* _What the task asks_: Skip the pictures. Copy all the rest of the records down exactly.

* _Data records_:
▼

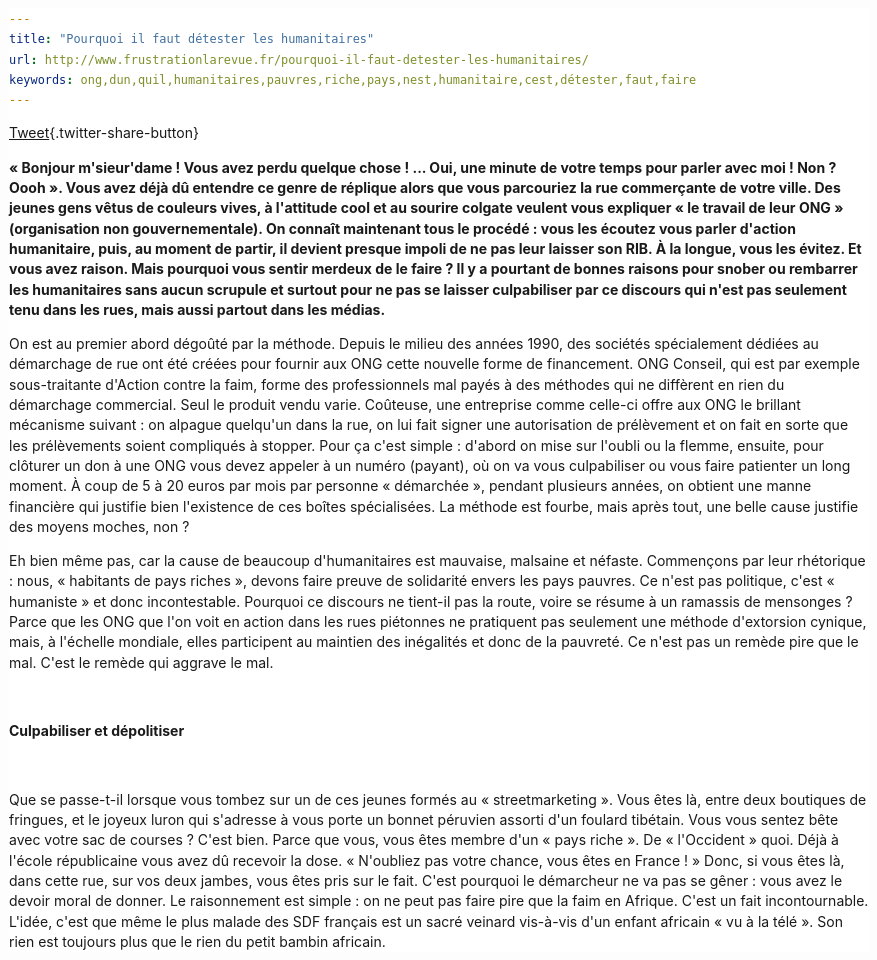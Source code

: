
 ```yaml
---
title: "Pourquoi il faut détester les humanitaires"
url: http://www.frustrationlarevue.fr/pourquoi-il-faut-detester-les-humanitaires/
keywords: ong,dun,quil,humanitaires,pauvres,riche,pays,nest,humanitaire,cest,détester,faut,faire
---
```

[Tweet](http://twitter.com/share?url=https%3A%2F%2Fwww.frustrationlarevue.fr%2Fpourquoi-il-faut-detester-les-humanitaires%2F&count=none&text=Pourquoi%20il%20faut%20d%C3%A9tester%20les%20humanitaires%20-%20FRUSTRATION){.twitter-share-button}

**« Bonjour m'sieur'dame ! Vous avez perdu quelque chose ! ... Oui, une minute de votre temps pour parler avec moi ! Non ? Oooh ». Vous avez déjà dû entendre ce genre de réplique alors que vous parcouriez la rue commerçante de votre ville. Des jeunes gens vêtus de couleurs vives, à l'attitude cool et au sourire colgate veulent vous expliquer « le travail de leur ONG » (organisation non gouvernementale). On connaît maintenant tous le procédé : vous les écoutez vous parler d'action humanitaire, puis, au moment de partir, il devient presque impoli de ne pas leur laisser son RIB. À la longue, vous les évitez. Et vous avez raison. Mais pourquoi vous sentir merdeux de le faire ? Il y a pourtant de bonnes raisons pour snober ou rembarrer les humanitaires sans aucun scrupule et surtout pour ne pas se laisser culpabiliser par ce discours qui n'est pas seulement tenu dans les rues, mais aussi partout dans les médias.**

On est au premier abord dégoûté par la méthode. Depuis le milieu des années 1990, des sociétés spécialement dédiées au démarchage de rue ont été créées pour fournir aux ONG cette nouvelle forme de financement. ONG Conseil, qui est par exemple sous-traitante d'Action contre la faim, forme des professionnels mal payés à des méthodes qui ne diffèrent en rien du démarchage commercial. Seul le produit vendu varie. Coûteuse, une entreprise comme celle-ci offre aux ONG le brillant mécanisme suivant : on alpague quelqu'un dans la rue, on lui fait signer une autorisation de prélèvement et on fait en sorte que les prélèvements soient compliqués à stopper. Pour ça c'est simple : d'abord on mise sur l'oubli ou la flemme, ensuite, pour clôturer un don à une ONG vous devez appeler à un numéro (payant), où on va vous culpabiliser ou vous faire patienter un long moment. À coup de 5 à 20 euros par mois par personne « démarchée », pendant plusieurs années, on obtient une manne financière qui justifie bien l'existence de ces boîtes spécialisées. La méthode est fourbe, mais après tout, une belle cause justifie des moyens moches, non ?

Eh bien même pas, car la cause de beaucoup d'humanitaires est mauvaise, malsaine et néfaste. Commençons par leur rhétorique : nous, « habitants de pays riches », devons faire preuve de solidarité envers les pays pauvres. Ce n'est pas politique, c'est « humaniste » et donc incontestable. Pourquoi ce discours ne tient-il pas la route, voire se résume à un ramassis de mensonges ? Parce que les ONG que l'on voit en action dans les rues piétonnes ne pratiquent pas seulement une méthode d'extorsion cynique, mais, à l'échelle mondiale, elles participent au maintien des inégalités et donc de la pauvreté. Ce n'est pas un remède pire que le mal. C'est le remède qui aggrave le mal.

 

**Culpabiliser et dépolitiser**

 

Que se passe-t-il lorsque vous tombez sur un de ces jeunes formés au « streetmarketing ». Vous êtes là, entre deux boutiques de fringues, et le joyeux luron qui s'adresse à vous porte un bonnet péruvien assorti d'un foulard tibétain. Vous vous sentez bête avec votre sac de courses ? C'est bien. Parce que vous, vous êtes membre d'un « pays riche ». De « l'Occident » quoi. Déjà à l'école républicaine vous avez dû recevoir la dose. « N'oubliez pas votre chance, vous êtes en France ! » Donc, si vous êtes là, dans cette rue, sur vos deux jambes, vous êtes pris sur le fait. C'est pourquoi le démarcheur ne va pas se gêner : vous avez le devoir moral de donner. Le raisonnement est simple : on ne peut pas faire pire que la faim en Afrique. C'est un fait incontournable. L'idée, c'est que même le plus malade des SDF français est un sacré veinard vis-à-vis d'un enfant africain « vu à la télé ». Son rien est toujours plus que le rien du petit bambin africain.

▲

* _Task result_:
Source code

:
 ```yaml
---
title: "Pourquoi il faut détester les humanitaires"
url: http://www.frustrationlarevue.fr/pourquoi-il-faut-detester-les-humanitaires/
keywords: ong,dun,quil,humanitaires,pauvres,riche,pays,nest,humanitaire,cest,détester,faut,faire
---
```

[Tweet](http://twitter.com/share?url=https%3A%2F%2Fwww.frustrationlarevue.fr%2Fpourquoi-il-faut-detester-les-humanitaires%2F&count=none&text=Pourquoi%20il%20faut%20d%C3%A9tester%20les%20humanitaires%20-%20FRUSTRATION){.twitter-share-button}

**« Bonjour m'sieur'dame ! Vous avez perdu quelque chose ! ... Oui, une minute de votre temps pour parler avec moi ! Non ? Oooh ». Vous avez déjà dû entendre ce genre de réplique alors que vous parcouriez la rue commerçante de votre ville. Des jeunes gens vêtus de couleurs vives, à l'attitude cool et au sourire colgate veulent vous expliquer « le travail de leur ONG » (organisation non gouvernementale). On connaît maintenant tous le procédé : vous les écoutez vous parler d'action humanitaire, puis, au moment de partir, il devient presque impoli de ne pas leur laisser son RIB. À la longue, vous les évitez. Et vous avez raison. Mais pourquoi vous sentir merdeux de le faire ? Il y a pourtant de bonnes raisons pour snober ou rembarrer les humanitaires sans aucun scrupule et surtout pour ne pas se laisser culpabiliser par ce discours qui n'est pas seulement tenu dans les rues, mais aussi partout dans les médias.**

On est au premier abord dégoûté par la méthode. Depuis le milieu des années 1990, des sociétés spécialement dédiées au démarchage de rue ont été créées pour fournir aux ONG cette nouvelle forme de financement. ONG Conseil, qui est par exemple sous-traitante d'Action contre la faim, forme des professionnels mal payés à des méthodes qui ne diffèrent en rien du démarchage commercial. Seul le produit vendu varie. Coûteuse, une entreprise comme celle-ci offre aux ONG le brillant mécanisme suivant : on alpague quelqu'un dans la rue, on lui fait signer une autorisation de prélèvement et on fait en sorte que les prélèvements soient compliqués à stopper. Pour ça c'est simple : d'abord on mise sur l'oubli ou la flemme, ensuite, pour clôturer un don à une ONG vous devez appeler à un numéro (payant), où on va vous culpabiliser ou vous faire patienter un long moment. À coup de 5 à 20 euros par mois par personne « démarchée », pendant plusieurs années, on obtient une manne financière qui justifie bien l'existence de ces boîtes spécialisées. La méthode est fourbe, mais après tout, une belle cause justifie des moyens moches, non ?

Eh bien même pas, car la cause de beaucoup d'humanitaires est mauvaise, malsaine et néfaste. Commençons par leur rhétorique : nous, « habitants de pays riches », devons faire preuve de solidarité envers les pays pauvres. Ce n'est pas politique, c'est « humaniste » et donc incontestable. Pourquoi ce discours ne tient-il pas la route, voire se résume à un ramassis de mensonges ? Parce que les ONG que l'on voit en action dans les rues piétonnes ne pratiquent pas seulement une méthode d'extorsion cynique, mais, à l'échelle mondiale, elles participent au maintien des inégalités et donc de la pauvreté. Ce n'est pas un remède pire que le mal. C'est le remède qui aggrave le mal.

 

**Culpabiliser et dépolitiser**

 

Que se passe-t-il lorsque vous tombez sur un de ces jeunes formés au « streetmarketing ». Vous êtes là, entre deux boutiques de fringues, et le joyeux luron qui s'adresse à vous porte un bonnet péruvien assorti d'un foulard tibétain. Vous vous sentez bête avec votre sac de courses ? C'est bien. Parce que vous, vous êtes membre d'un « pays riche ». De « l'Occident » quoi. Déjà à l'école républicaine vous avez dû recevoir la dose. « N'oubliez pas votre chance, vous êtes en France ! » Donc, si vous êtes là, dans cette rue, sur vos deux jambes, vous êtes pris sur le fait. C'est pourquoi le démarcheur ne va pas se gêner : vous avez le devoir moral de donner. Le raisonnement est simple : on ne peut pas faire pire que la faim en Afrique. C'est un fait incontournable. L'idée, c'est que même le plus malade des SDF français est un sacré veinard vis-à-vis d'un enfant africain « vu à la télé ». Son rien est toujours plus que le rien du petit bambin africain.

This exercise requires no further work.